I turn around in his arms and look into his eyes for a second. He looks so sad and his face grows even sadder, seeing all my tears. I pull my shoulders even more up if it's possible, and I snuggle my face into his chest, accompanied by both of my bandaged hands.
He holds me tightly against him, his one hand on the back of my head, securely. Just before I'd fall asleep, he whispers, “I’m sorry. But you need to know that I didn't tell my dad about you. I told him I needed money to stay here for a few days with a few friends. That they have problems at home,” he whispers.
I gulp, trying to digest it. “Really?” I feel his head nod against mine. I start smiling a little. “I’m sorry I was mad.”
“I'd be mad too.” I smile at his words and close my eyes again. He starts softly stroking my hair. Just a few seconds before I fall asleep, I raise my head up a little and give him a peck on the cheek. Just a peck, like kids, do, but still, my lips touched his face.
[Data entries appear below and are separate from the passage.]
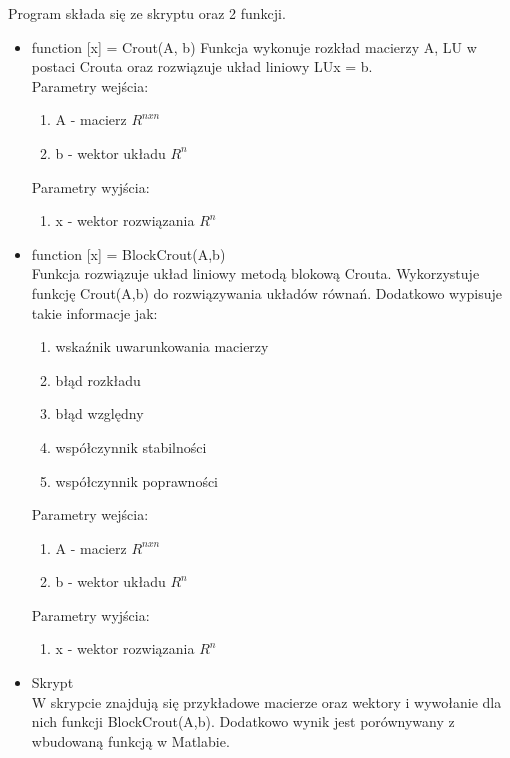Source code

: \documentclass[11pt]{article}
\begin{document}
Program składa się ze skryptu oraz 2 funkcji.
\begin{itemize}
\item function [x] = Crout(A, b)
\newline
Funkcja wykonuje rozkład macierzy A, LU w postaci Crouta oraz rozwiązuje układ liniowy LUx = b.\\
Parametry wejścia:
\begin{enumerate}
  \item A - macierz $R^{nxn}$
  \item b - wektor układu $R^n$
\end{enumerate}
Parametry wyjścia:
\begin{enumerate}
  \item x - wektor rozwiązania $R^n$
\end{enumerate}
\item function [x] = BlockCrout(A,b)\\
Funkcja rozwiązuje układ liniowy metodą blokową Crouta. Wykorzystuje funkcję Crout(A,b) do rozwiązywania układów równań. Dodatkowo wypisuje takie informacje jak:
\begin{enumerate}
    \item wskaźnik uwarunkowania macierzy
    \item błąd rozkładu
    \item błąd względny
    \item współczynnik stabilności
    \item współczynnik poprawności
\end{enumerate}
Parametry wejścia:
\begin{enumerate}
  \item A - macierz $R^{nxn}$
  \item b - wektor układu $R^n$
\end{enumerate}
Parametry wyjścia:
\begin{enumerate}
  \item  x - wektor rozwiązania $R^n$
\end{enumerate}
\item Skrypt\\
W skrypcie znajdują się przykładowe macierze oraz wektory i wywołanie dla nich funkcji BlockCrout(A,b). Dodatkowo wynik jest porównywany z wbudowaną funkcją w Matlabie.
\end{itemize}

\break
\end{document}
His perfect chocolate skin.
I feel him snickering at that as I snuggle my face back into his chest. “Cutie,” he whispers under his breath. And just like that, I start grinning. It just took one simple word from him to make me feel better and all the sobs disappear.
And so, the boy from the wrong side of the tracks and the ‘perfect girl next door' (that's what everyone has started calling me, not knowing about my situation at home) find themselves snuggled up in a hostel bed, both thinking the same exact thoughts about each other, but neither of them admitting it. Not even to themselves.